I am rewriting python code to plpgsql that slices a table and imports slices of a table back to the database into different tables. Assume Func(..) is a function that returns some INT and Condition(..., ...) is some conditional expression.

Python

  • copy_expert COPY (SELECT *, (Func(B)) FROM TABLE A ORDER BY (SELECT Func(B) FROM B WHERE Condition(A,B)) TO STDOUT to a file
  • slice the resulting table into n parts in python by writing to different dump slice files
  • for each slice get a new cursor and run copy_expert COPY some_table FROM STDIN

PL/Pgsql

  • run something like

        DECLARE
           ...
           part_name VARCHAR[] = ARRAY[{part_names}];
           prep_stmt VARCHAR[] = ARRAY[{parts}];
        BEGIN 
            FOR i in 1..{parts} LOOP
                prep_stmt[i] := $$ INSERT INTO $$ || part_name[i] || $$
                       ({list_cols}) VALUES ({args}); $$;
            END LOOP;
            FOR row IN (SELECT *, (Func(B)) FROM TABLE A ORDER BY      
                          (SELECT Func(B) FROM B WHERE Condition(A,B))
            LOOP
                chosen_part := 0;
                FOR i IN 1..{parts} LOOP
                    -- choose some part based on Func(B)
                    -- this takes negligible amount of time
                    ... 
                END LOOP;
    
                EXECUTE prep_stmt[part] USING row;
            END LOOP;
        END
    

Python approach performs this task way faster. I mean orders of magnitude faster although client and database are different machines. The tables have ~16M rows each having 5-7 columns.

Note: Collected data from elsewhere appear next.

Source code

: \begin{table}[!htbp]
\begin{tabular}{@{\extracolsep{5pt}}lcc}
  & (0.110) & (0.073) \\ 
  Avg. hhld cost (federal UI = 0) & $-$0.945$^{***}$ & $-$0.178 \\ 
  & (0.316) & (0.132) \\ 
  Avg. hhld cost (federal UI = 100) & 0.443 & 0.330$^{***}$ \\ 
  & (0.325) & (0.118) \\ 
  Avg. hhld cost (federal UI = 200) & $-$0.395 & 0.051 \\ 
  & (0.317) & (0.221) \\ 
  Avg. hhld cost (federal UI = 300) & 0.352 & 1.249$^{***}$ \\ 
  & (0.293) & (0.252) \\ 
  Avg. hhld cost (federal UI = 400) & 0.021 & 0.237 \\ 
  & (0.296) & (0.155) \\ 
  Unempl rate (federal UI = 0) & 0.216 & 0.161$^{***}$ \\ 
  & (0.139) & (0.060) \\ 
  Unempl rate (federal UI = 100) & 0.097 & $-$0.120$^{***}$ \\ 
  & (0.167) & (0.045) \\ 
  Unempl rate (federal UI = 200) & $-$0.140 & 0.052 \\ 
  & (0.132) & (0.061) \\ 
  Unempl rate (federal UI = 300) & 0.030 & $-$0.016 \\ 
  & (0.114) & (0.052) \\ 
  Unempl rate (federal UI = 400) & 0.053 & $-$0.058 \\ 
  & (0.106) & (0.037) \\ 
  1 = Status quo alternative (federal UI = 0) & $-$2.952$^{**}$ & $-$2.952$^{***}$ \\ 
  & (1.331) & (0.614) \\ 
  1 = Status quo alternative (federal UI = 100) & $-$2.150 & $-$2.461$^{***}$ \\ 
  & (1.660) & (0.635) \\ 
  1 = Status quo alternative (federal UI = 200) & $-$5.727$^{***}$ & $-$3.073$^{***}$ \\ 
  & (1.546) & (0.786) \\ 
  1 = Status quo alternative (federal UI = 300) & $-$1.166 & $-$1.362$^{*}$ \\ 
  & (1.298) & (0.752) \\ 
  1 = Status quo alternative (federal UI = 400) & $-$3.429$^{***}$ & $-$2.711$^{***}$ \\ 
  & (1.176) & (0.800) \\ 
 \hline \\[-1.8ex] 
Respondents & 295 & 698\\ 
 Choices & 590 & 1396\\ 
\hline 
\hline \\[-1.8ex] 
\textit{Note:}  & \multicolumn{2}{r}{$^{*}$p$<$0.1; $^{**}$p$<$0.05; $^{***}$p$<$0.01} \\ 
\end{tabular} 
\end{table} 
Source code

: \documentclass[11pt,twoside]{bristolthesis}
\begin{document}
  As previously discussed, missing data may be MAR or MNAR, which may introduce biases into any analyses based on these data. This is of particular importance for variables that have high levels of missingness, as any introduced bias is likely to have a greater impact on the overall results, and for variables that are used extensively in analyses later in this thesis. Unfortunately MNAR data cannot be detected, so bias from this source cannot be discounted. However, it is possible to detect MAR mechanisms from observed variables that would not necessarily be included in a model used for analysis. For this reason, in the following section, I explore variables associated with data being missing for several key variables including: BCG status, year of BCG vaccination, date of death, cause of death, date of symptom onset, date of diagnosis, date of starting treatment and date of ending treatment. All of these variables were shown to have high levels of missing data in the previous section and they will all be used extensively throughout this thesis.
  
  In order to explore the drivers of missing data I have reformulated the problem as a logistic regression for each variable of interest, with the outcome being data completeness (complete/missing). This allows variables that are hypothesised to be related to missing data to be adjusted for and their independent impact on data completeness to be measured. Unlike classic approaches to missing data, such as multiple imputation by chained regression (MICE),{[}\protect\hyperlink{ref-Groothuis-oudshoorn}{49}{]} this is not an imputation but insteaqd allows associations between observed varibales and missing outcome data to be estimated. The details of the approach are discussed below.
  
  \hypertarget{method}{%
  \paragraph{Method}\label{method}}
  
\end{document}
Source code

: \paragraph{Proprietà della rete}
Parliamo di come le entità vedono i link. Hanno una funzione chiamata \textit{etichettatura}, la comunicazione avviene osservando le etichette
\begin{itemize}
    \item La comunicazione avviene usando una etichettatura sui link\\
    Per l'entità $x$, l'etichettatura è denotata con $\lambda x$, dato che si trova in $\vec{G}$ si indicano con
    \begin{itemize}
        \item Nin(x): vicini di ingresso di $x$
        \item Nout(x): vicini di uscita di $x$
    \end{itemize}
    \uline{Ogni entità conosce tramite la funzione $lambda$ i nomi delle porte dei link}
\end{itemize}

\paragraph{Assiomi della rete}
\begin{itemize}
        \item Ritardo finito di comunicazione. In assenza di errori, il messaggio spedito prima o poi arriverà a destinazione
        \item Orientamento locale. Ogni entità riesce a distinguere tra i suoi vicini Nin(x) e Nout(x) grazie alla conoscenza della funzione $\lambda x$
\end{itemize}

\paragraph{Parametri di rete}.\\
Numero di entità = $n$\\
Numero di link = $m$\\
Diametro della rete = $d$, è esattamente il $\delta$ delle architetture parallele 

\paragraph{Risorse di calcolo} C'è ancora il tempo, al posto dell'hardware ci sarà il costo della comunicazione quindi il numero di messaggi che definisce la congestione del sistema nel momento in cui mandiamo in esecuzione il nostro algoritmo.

Is there a way to make it run faster using plpgsql?

Context

The slices would then stay on a single machine and be processed using a different cursor and a processor for each. The reason for slicing is that further processing is CPU and not IO intensive as it works with Polygon intersection and slicing gave significant performance advantage (at least to the non-slices implementation)

EDIT

I would really prefer answers that actually answer the question instead of proposing that the approach is wrong. Sometimes poor design prevents from changing the approach easily and this might just be the case. The question is why is python approach faster and how to make the plpgsql approach faster.

EDIT 2

Is it possible to say something like WRITE TO FILE ... instead of INSERT ... and then bulk load it in the end?

EDIT 3

I'd like to reiterate that the setup is that I cannot avoid creating slices as separate tables.

The reason I cannot say CREATE TABLE AS for each slice is because I am "balancing" the slices based on the output of FUNC(B) for each row in A. The approach tries to immitate min-make-span problem. It is not possible to do something like that within CREATE TABLE AS.

Possible solutions:

Here is the list of things I stumbled upon that could be a solution, are you aware of others?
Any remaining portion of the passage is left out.